A performance comparison between an optimistic and a conservative parallel simulation kernel is presented. Performance of the parallel kernels is also compared to a central-event-list sequential kernel. A spectrum of ATM network and traffic scenarios representative of those used by ATM networking researchers are used for the comparison. Experiments are conducted with a cell-level ATM network simulator and an 18-processor SGI Power Challenge shared-memory multiprocessor. The results show the performance advantages of parallel simulation over sequential simulation for ATM networks. Speedups of 4-5 relative to a fast sequential kernel are achieved on 16 processors for several large irregular ATM benchmark scenarios and the optimistic kernel achieves 2 to 5 times speedup on all 7 benchmarks.
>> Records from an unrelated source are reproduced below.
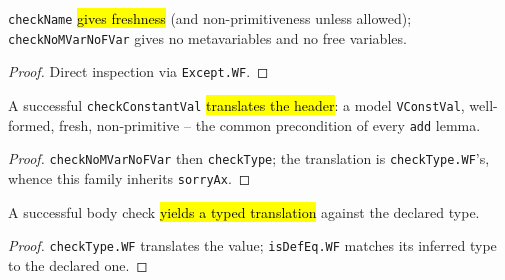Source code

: \begin{lemma}
\label{family:check-name}
\leanok
{}

 \texttt{checkName} \hl{gives freshness} (and non-primitiveness unless
allowed); \texttt{checkNoMVarNoFVar} gives no metavariables and no free variables.
\end{lemma}
\begin{proof}
\leanok
{} Direct inspection via \texttt{Except.WF}.
\end{proof}

\begin{lemma}
\label{family:check-constant-val}
\leanok
{}

 A successful \texttt{checkConstantVal} \hl{translates the header}: a model
\texttt{VConstVal}, well-formed, fresh, non-primitive -- the common precondition of every
\texttt{add} lemma.
\end{lemma}
\begin{proof}
\leanok
{} \texttt{checkNoMVarNoFVar} then \texttt{checkType}; the translation is
\texttt{checkType.WF}'s, whence this family inherits \texttt{sorryAx}.
\end{proof}

\begin{lemma}
\label{family:check-body}
\leanok
{}

 A successful body check \hl{yields a typed translation} against the
declared type.
\end{lemma}
\begin{proof}
\leanok
{} \texttt{checkType.WF} translates the value; \texttt{isDefEq.WF} matches its
inferred type to the declared one.
\end{proof}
However, the relative performance of the two parallel simulation kernels is dependent on the size of the ATM network, the number of traffic sources, and the traffic source types used in the simulation. For some benchmarks the best single point performance is provided by the conservative kernel even on a single processor. Unfortunately, the conservative kernel performance is susceptible to small changes in the modeling code and is outperformed by the optimistic kernel on 5 of the 7 benchmarks. The optimistic parallel simulation kernel thus provides more robust performance, but its speedup is limited by the overheads of its implementation, which make it approximately half the speed of the sequential kernel on one processor. These performance results represent the first comparative analysis of parallel simulation for a spectrum of realistic, irregular, low-granularity, communication network models.